● WHAT THE EXERCISE ASKS
Write the entries out exactly, with the final line being the one containing "- Creating more".

+++++

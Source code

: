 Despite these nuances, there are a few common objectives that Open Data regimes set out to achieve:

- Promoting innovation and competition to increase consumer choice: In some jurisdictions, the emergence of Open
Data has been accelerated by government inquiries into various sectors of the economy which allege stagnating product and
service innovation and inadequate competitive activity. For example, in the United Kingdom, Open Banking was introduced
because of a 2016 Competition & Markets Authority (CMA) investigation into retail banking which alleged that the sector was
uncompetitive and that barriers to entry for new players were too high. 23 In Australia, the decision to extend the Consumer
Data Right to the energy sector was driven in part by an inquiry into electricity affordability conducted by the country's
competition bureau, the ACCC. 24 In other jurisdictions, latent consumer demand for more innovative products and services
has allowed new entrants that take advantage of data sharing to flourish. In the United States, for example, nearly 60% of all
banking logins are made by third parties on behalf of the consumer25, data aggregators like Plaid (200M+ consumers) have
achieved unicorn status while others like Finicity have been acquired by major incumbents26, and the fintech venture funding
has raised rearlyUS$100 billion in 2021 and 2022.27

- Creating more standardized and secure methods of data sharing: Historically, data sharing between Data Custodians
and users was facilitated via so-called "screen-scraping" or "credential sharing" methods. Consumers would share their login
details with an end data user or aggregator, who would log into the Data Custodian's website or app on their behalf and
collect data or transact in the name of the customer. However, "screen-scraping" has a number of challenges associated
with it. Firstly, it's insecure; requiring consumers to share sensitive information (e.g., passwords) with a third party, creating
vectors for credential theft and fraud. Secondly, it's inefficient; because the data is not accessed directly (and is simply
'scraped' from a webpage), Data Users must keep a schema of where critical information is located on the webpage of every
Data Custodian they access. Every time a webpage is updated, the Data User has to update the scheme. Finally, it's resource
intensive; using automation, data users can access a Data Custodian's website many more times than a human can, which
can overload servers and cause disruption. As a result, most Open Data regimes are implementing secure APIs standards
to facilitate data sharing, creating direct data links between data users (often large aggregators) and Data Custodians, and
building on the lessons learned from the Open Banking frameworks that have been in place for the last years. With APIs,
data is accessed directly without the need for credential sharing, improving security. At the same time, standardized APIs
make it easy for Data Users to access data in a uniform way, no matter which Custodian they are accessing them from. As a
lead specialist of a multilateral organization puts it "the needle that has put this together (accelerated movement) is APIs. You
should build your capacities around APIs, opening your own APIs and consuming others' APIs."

+++++

● SOLVED PROBLEM
Source code

: Despite these nuances, there are a few common objectives that Open Data regimes set out to achieve:

- Promoting innovation and competition to increase consumer choice: In some jurisdictions, the emergence of Open
Data has been accelerated by government inquiries into various sectors of the economy which allege stagnating product and
service innovation and inadequate competitive activity. For example, in the United Kingdom, Open Banking was introduced
because of a 2016 Competition & Markets Authority (CMA) investigation into retail banking which alleged that the sector was
uncompetitive and that barriers to entry for new players were too high. 23 In Australia, the decision to extend the Consumer
Data Right to the energy sector was driven in part by an inquiry into electricity affordability conducted by the country's
competition bureau, the ACCC. 24 In other jurisdictions, latent consumer demand for more innovative products and services
has allowed new entrants that take advantage of data sharing to flourish. In the United States, for example, nearly 60% of all
banking logins are made by third parties on behalf of the consumer25, data aggregators like Plaid (200M+ consumers) have
achieved unicorn status while others like Finicity have been acquired by major incumbents26, and the fintech venture funding
has raised rearlyUS$100 billion in 2021 and 2022.27

- Creating more standardized and secure methods of data sharing: Historically, data sharing between Data Custodians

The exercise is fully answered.